### Work item
Within the records below, reproduce without change the lines from the line that has "You can use the" through the line that has "IDC is a cloud-based", and only those.

Stored dataset items
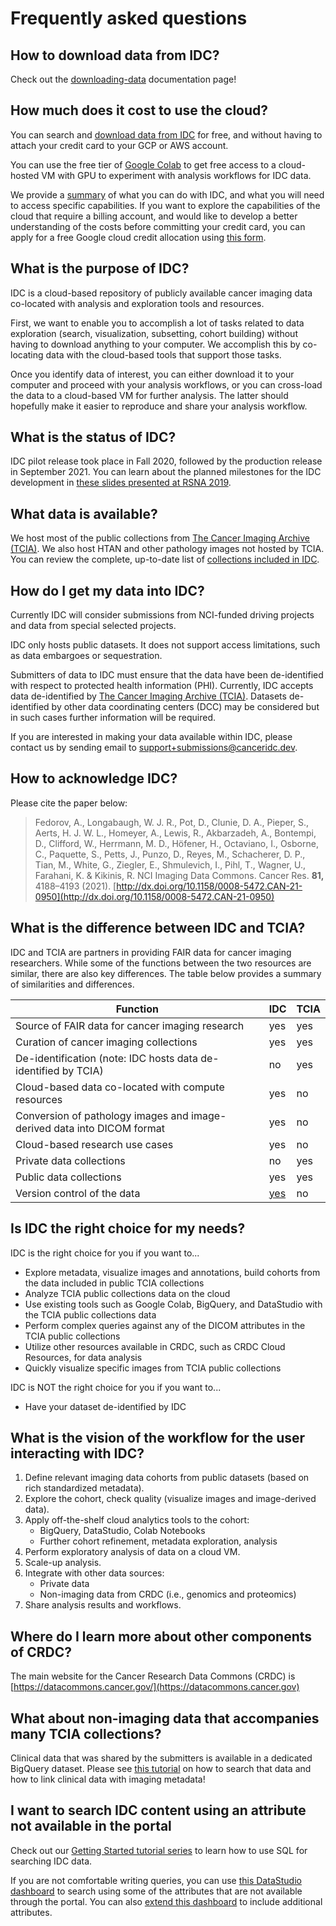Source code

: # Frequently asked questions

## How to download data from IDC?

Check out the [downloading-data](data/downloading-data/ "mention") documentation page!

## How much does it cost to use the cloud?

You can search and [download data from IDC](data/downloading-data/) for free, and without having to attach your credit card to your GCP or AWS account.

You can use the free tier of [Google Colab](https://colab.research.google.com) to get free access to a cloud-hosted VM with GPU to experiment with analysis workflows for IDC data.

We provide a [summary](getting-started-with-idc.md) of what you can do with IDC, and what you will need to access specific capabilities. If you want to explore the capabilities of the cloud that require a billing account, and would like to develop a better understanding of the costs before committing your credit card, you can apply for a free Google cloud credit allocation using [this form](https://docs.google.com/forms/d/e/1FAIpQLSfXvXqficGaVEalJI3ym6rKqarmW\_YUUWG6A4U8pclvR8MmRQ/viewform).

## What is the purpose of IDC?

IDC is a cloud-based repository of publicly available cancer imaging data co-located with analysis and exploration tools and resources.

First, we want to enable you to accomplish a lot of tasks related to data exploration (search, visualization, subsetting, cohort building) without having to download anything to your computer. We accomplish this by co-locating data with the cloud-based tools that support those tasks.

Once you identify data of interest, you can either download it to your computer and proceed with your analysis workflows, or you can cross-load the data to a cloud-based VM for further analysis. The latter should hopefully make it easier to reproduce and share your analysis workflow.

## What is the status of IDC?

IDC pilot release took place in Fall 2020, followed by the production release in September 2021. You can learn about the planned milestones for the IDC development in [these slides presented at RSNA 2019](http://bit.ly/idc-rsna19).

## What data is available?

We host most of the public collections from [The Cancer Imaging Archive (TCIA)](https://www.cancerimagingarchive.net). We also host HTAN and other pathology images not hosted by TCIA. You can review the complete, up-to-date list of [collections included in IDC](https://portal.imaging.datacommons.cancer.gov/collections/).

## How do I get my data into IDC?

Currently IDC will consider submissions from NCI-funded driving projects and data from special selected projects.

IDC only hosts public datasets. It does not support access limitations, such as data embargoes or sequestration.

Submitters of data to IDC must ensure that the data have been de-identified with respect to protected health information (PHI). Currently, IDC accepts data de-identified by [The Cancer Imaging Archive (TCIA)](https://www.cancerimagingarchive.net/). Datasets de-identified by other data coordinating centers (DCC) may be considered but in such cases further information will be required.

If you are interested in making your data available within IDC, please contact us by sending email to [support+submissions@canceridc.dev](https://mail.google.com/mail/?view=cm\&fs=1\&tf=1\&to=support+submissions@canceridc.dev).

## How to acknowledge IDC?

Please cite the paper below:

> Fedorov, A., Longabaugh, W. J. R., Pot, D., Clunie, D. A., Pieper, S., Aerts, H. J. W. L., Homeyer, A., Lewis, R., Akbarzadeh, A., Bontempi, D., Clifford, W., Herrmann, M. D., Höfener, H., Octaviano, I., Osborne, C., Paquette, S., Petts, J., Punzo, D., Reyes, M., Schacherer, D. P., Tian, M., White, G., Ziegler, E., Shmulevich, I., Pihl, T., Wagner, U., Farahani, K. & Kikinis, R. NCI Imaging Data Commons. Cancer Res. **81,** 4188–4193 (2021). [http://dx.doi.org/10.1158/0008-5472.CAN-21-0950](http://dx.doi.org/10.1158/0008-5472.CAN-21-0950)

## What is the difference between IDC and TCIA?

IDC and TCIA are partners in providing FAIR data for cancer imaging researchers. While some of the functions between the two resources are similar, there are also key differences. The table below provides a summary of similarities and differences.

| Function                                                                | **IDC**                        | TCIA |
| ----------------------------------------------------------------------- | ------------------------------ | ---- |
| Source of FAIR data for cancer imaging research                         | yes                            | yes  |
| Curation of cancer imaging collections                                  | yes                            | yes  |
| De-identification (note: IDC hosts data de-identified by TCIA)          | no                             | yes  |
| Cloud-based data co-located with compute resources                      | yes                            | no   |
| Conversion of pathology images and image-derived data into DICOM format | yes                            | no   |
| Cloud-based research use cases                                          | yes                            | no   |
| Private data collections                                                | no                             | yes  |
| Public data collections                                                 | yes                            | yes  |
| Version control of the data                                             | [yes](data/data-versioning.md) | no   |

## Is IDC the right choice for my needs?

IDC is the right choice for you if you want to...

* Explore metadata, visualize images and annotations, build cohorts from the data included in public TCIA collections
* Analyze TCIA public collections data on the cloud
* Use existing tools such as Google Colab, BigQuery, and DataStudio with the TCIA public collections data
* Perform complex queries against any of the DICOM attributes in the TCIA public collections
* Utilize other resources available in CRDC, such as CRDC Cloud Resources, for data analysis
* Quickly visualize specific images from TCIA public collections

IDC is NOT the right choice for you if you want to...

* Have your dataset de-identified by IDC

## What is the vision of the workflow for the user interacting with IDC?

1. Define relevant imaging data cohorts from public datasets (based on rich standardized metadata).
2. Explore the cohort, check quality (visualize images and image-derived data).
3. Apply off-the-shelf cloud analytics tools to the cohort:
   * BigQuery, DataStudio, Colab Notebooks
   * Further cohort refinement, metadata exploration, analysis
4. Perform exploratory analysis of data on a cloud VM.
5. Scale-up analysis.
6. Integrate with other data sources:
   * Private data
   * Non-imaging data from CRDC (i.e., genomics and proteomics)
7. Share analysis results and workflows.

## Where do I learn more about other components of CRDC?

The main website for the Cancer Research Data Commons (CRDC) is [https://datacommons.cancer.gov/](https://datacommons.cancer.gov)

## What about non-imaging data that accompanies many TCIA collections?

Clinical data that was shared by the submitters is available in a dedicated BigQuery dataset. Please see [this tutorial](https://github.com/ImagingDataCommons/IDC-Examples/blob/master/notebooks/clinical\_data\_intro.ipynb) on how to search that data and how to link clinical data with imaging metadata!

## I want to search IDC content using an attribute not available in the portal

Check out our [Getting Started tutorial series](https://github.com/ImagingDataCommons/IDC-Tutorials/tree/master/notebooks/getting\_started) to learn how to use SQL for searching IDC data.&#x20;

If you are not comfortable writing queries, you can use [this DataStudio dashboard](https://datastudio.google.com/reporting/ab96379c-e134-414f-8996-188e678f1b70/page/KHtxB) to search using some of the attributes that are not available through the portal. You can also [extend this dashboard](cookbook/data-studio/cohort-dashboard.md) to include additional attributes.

### Solution
You can use the free tier of [Google Colab](https://colab.research.google.com) to get free access to a cloud-hosted VM with GPU to experiment with analysis workflows for IDC data.

We provide a [summary](getting-started-with-idc.md) of what you can do with IDC, and what you will need to access specific capabilities. If you want to explore the capabilities of the cloud that require a billing account, and would like to develop a better understanding of the costs before committing your credit card, you can apply for a free Google cloud credit allocation using [this form](https://docs.google.com/forms/d/e/1FAIpQLSfXvXqficGaVEalJI3ym6rKqarmW\_YUUWG6A4U8pclvR8MmRQ/viewform).

## What is the purpose of IDC?

IDC is a cloud-based repository of publicly available cancer imaging data co-located with analysis and exploration tools and resources.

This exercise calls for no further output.